*WHAT IS BEING ASKED*:
Each line below that carries the string "user" must appear in the answer.

*INPUT MATERIAL*:
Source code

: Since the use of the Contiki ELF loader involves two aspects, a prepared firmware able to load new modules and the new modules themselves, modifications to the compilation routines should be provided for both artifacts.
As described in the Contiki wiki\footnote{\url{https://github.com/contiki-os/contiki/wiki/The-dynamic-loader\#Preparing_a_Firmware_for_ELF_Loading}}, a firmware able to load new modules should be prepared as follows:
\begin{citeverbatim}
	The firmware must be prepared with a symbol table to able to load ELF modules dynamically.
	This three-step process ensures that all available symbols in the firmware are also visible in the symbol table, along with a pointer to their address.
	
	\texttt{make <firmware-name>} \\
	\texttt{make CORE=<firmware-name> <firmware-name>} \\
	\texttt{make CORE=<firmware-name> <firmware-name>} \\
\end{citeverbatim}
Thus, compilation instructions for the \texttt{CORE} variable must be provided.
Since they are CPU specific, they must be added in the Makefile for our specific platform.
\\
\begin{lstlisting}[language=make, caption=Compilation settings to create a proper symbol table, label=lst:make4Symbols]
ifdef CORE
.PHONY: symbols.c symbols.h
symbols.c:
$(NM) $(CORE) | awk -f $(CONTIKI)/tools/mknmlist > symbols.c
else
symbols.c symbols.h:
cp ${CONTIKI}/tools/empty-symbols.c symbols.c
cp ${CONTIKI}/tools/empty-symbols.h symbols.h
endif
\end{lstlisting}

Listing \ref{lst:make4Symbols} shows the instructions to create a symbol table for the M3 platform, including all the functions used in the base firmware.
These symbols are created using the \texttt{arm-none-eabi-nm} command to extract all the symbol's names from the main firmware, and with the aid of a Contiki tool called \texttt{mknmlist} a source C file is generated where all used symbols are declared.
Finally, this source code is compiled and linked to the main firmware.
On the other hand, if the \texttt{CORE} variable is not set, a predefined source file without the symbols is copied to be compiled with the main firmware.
---
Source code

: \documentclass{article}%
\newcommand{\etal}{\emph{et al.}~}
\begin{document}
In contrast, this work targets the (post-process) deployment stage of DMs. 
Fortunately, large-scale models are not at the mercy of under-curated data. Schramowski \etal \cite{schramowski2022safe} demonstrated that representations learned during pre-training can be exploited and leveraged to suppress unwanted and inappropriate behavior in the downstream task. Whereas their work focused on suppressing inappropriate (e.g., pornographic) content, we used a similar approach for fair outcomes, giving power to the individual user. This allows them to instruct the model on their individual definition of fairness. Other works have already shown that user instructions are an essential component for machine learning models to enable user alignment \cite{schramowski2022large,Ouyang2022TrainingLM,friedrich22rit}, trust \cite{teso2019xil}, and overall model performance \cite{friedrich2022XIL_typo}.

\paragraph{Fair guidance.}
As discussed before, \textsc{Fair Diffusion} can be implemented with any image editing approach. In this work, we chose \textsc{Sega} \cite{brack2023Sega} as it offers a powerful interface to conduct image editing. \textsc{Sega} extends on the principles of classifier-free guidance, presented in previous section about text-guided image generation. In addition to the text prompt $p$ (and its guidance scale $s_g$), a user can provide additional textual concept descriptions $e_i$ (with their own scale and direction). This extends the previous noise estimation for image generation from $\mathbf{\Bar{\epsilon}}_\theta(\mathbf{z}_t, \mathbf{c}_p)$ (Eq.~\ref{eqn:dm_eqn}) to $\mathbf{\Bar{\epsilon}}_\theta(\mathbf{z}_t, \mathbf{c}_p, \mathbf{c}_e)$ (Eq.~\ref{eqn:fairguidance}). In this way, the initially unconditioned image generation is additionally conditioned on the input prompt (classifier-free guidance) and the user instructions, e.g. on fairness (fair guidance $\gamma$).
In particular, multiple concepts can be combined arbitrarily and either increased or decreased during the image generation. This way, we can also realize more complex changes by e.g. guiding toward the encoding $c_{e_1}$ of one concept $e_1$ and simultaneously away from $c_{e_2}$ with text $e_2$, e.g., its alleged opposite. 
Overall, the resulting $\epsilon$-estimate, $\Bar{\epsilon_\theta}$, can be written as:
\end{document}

*PROBLEM SOLUTION*:
Fortunately, large-scale models are not at the mercy of under-curated data. Schramowski \etal \cite{schramowski2022safe} demonstrated that representations learned during pre-training can be exploited and leveraged to suppress unwanted and inappropriate behavior in the downstream task. Whereas their work focused on suppressing inappropriate (e.g., pornographic) content, we used a similar approach for fair outcomes, giving power to the individual user. This allows them to instruct the model on their individual definition of fairness. Other works have already shown that user instructions are an essential component for machine learning models to enable user alignment \cite{schramowski2022large,Ouyang2022TrainingLM,friedrich22rit}, trust \cite{teso2019xil}, and overall model performance \cite{friedrich2022XIL_typo}.
As discussed before, \textsc{Fair Diffusion} can be implemented with any image editing approach. In this work, we chose \textsc{Sega} \cite{brack2023Sega} as it offers a powerful interface to conduct image editing. \textsc{Sega} extends on the principles of classifier-free guidance, presented in previous section about text-guided image generation. In addition to the text prompt $p$ (and its guidance scale $s_g$), a user can provide additional textual concept descriptions $e_i$ (with their own scale and direction). This extends the previous noise estimation for image generation from $\mathbf{\Bar{\epsilon}}_\theta(\mathbf{z}_t, \mathbf{c}_p)$ (Eq.~\ref{eqn:dm_eqn}) to $\mathbf{\Bar{\epsilon}}_\theta(\mathbf{z}_t, \mathbf{c}_p, \mathbf{c}_e)$ (Eq.~\ref{eqn:fairguidance}). In this way, the initially unconditioned image generation is additionally conditioned on the input prompt (classifier-free guidance) and the user instructions, e.g. on fairness (fair guidance $\gamma$).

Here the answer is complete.